### GOAL OF THE EXERCISE
Up to and including the line with "meridional current [m/sec];", copy the records below exactly from their first line.
####
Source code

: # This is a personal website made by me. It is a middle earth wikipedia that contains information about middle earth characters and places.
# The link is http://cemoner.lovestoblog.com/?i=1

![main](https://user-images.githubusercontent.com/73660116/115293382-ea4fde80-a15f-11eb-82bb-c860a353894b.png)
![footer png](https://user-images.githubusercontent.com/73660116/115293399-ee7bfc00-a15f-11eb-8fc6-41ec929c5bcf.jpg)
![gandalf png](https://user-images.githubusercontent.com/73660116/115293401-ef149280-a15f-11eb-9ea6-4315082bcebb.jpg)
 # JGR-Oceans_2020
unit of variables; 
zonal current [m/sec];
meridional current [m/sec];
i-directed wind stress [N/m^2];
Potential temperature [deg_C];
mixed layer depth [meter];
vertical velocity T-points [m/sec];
####
### ANSWER FOR THE TASK
Source code

: # This is a personal website made by me. It is a middle earth wikipedia that contains information about middle earth characters and places.
# The link is http://cemoner.lovestoblog.com/?i=1

![main](https://user-images.githubusercontent.com/73660116/115293382-ea4fde80-a15f-11eb-82bb-c860a353894b.png)
![footer png](https://user-images.githubusercontent.com/73660116/115293399-ee7bfc00-a15f-11eb-8fc6-41ec929c5bcf.jpg)
![gandalf png](https://user-images.githubusercontent.com/73660116/115293401-ef149280-a15f-11eb-9ea6-4315082bcebb.jpg)
 # JGR-Oceans_2020
unit of variables; 
zonal current [m/sec];
meridional current [m/sec];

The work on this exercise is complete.